▶ [EXERCISE]: If a line of the data below contains the string "Interactive", copy it into your answer.

▶ [Dataset excerpts]:
%%

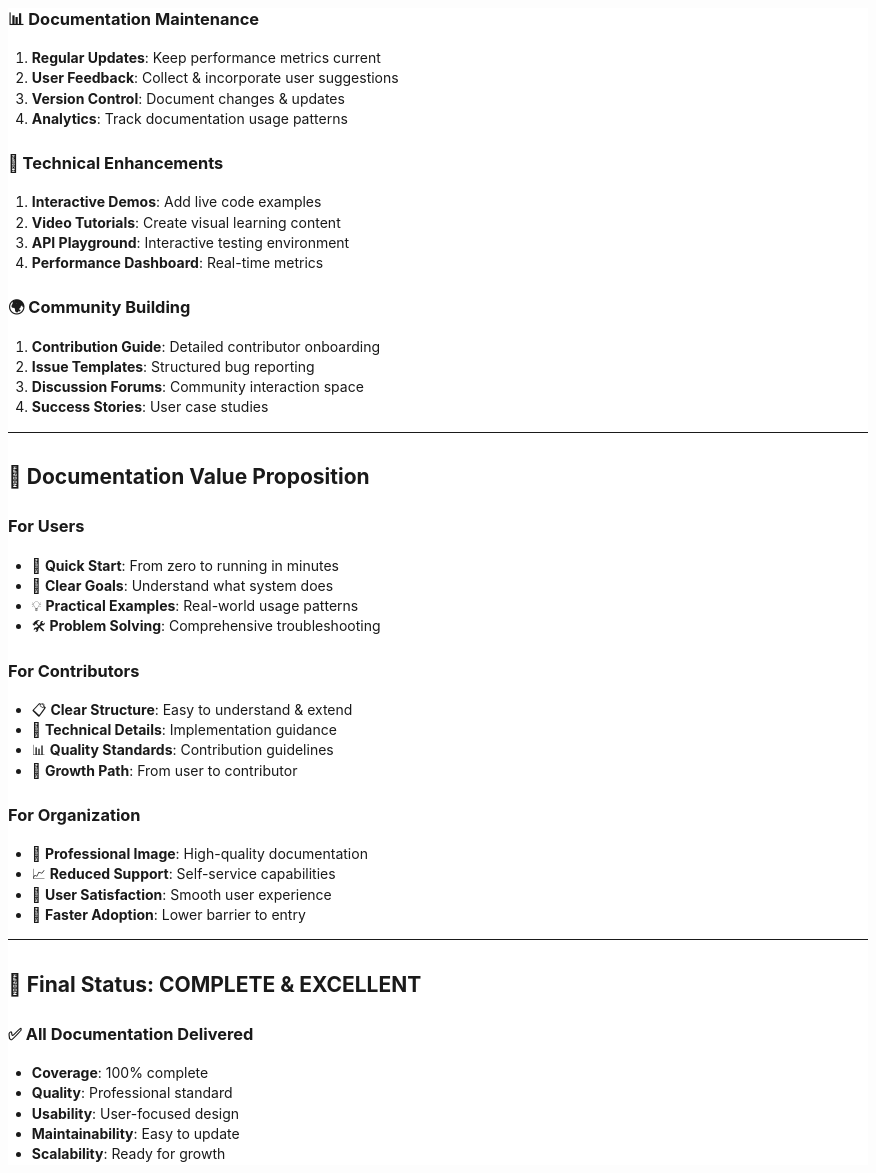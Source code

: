### **📊 Documentation Maintenance**
1. **Regular Updates**: Keep performance metrics current
2. **User Feedback**: Collect & incorporate user suggestions
3. **Version Control**: Document changes & updates
4. **Analytics**: Track documentation usage patterns

### **🔧 Technical Enhancements**
1. **Interactive Demos**: Add live code examples
2. **Video Tutorials**: Create visual learning content
3. **API Playground**: Interactive testing environment
4. **Performance Dashboard**: Real-time metrics

### **🌍 Community Building**
1. **Contribution Guide**: Detailed contributor onboarding
2. **Issue Templates**: Structured bug reporting
3. **Discussion Forums**: Community interaction space
4. **Success Stories**: User case studies

---

## 💝 **Documentation Value Proposition**

### **For Users**
- 🚀 **Quick Start**: From zero to running in minutes
- 🎯 **Clear Goals**: Understand what system does
- 💡 **Practical Examples**: Real-world usage patterns
- 🛠️ **Problem Solving**: Comprehensive troubleshooting

### **For Contributors**
- 📋 **Clear Structure**: Easy to understand & extend
- 🔧 **Technical Details**: Implementation guidance
- 📊 **Quality Standards**: Contribution guidelines
- 🚀 **Growth Path**: From user to contributor

### **For Organization**
- 💼 **Professional Image**: High-quality documentation
- 📈 **Reduced Support**: Self-service capabilities
- 🎯 **User Satisfaction**: Smooth user experience
- 🚀 **Faster Adoption**: Lower barrier to entry

---

## 🎊 **Final Status: COMPLETE & EXCELLENT**

### ✅ **All Documentation Delivered**
- **Coverage**: 100% complete
- **Quality**: Professional standard
- **Usability**: User-focused design
- **Maintainability**: Easy to update
- **Scalability**: Ready for growth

%%

▶ [YOUR SOLUTION]:
1. **Interactive Demos**: Add live code examples
3. **API Playground**: Interactive testing environment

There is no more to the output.